(Saved entries)
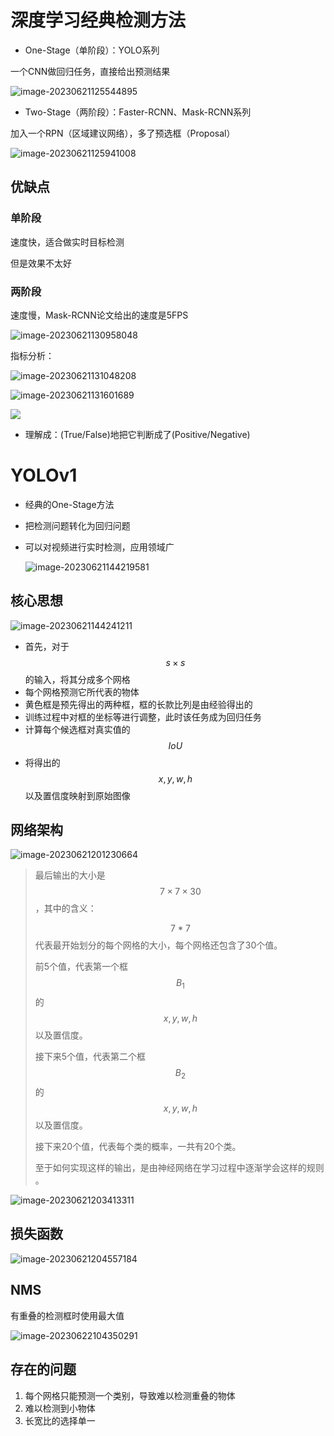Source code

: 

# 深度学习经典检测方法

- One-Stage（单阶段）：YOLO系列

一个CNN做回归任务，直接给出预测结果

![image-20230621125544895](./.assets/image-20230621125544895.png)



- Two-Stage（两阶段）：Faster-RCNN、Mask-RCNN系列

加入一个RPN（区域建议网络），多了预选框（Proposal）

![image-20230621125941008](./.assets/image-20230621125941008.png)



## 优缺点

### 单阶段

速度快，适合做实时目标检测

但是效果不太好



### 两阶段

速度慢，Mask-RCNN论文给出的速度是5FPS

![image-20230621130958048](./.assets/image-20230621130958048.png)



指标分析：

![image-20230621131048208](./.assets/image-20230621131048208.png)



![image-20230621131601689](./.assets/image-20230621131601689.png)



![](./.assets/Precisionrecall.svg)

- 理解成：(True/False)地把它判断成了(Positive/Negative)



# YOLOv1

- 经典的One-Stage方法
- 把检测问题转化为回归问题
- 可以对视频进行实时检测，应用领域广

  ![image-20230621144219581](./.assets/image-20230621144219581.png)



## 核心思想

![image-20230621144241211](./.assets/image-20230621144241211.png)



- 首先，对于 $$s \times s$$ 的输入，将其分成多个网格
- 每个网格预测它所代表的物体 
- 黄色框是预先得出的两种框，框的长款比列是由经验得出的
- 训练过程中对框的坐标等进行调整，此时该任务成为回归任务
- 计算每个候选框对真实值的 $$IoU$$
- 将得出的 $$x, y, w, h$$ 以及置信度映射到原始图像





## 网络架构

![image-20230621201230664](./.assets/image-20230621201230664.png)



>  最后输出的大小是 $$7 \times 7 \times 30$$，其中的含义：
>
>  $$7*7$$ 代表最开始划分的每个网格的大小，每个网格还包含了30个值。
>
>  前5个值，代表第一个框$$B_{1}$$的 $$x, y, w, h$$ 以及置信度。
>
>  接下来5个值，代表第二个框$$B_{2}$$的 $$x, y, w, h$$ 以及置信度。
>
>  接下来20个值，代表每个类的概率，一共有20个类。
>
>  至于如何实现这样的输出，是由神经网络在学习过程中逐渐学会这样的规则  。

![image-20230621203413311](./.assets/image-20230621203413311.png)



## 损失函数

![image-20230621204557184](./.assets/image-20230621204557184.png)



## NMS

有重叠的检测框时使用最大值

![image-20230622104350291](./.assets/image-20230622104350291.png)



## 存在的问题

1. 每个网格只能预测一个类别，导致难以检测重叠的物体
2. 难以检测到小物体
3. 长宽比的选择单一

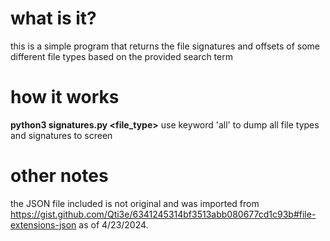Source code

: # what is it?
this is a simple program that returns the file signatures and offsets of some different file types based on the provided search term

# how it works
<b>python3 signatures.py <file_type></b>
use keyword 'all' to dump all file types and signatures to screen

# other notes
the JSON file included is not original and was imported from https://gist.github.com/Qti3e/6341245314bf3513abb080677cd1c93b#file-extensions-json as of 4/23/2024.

Task prompt
Nothing but the lines from the line containing "- 将得出的 $$x, y, w, h$$ 以及置信度映射到原始图像" through the last line of the records above is to be extracted, exactly and with no pictures.

Response below
- 将得出的 $$x, y, w, h$$ 以及置信度映射到原始图像





## 网络架构

![image-20230621201230664](./.assets/image-20230621201230664.png)



>  最后输出的大小是 $$7 \times 7 \times 30$$，其中的含义：
>
>  $$7*7$$ 代表最开始划分的每个网格的大小，每个网格还包含了30个值。
>
>  前5个值，代表第一个框$$B_{1}$$的 $$x, y, w, h$$ 以及置信度。
>
>  接下来5个值，代表第二个框$$B_{2}$$的 $$x, y, w, h$$ 以及置信度。
>
>  接下来20个值，代表每个类的概率，一共有20个类。
>
>  至于如何实现这样的输出，是由神经网络在学习过程中逐渐学会这样的规则  。

![image-20230621203413311](./.assets/image-20230621203413311.png)



## 损失函数

![image-20230621204557184](./.assets/image-20230621204557184.png)



## NMS

有重叠的检测框时使用最大值

![image-20230622104350291](./.assets/image-20230622104350291.png)



## 存在的问题

1. 每个网格只能预测一个类别，导致难以检测重叠的物体
2. 难以检测到小物体
3. 长宽比的选择单一

Source code

: # what is it?
this is a simple program that returns the file signatures and offsets of some different file types based on the provided search term

# how it works
<b>python3 signatures.py <file_type></b>
use keyword 'all' to dump all file types and signatures to screen

# other notes
the JSON file included is not original and was imported from https://gist.github.com/Qti3e/6341245314bf3513abb080677cd1c93b#file-extensions-json as of 4/23/2024.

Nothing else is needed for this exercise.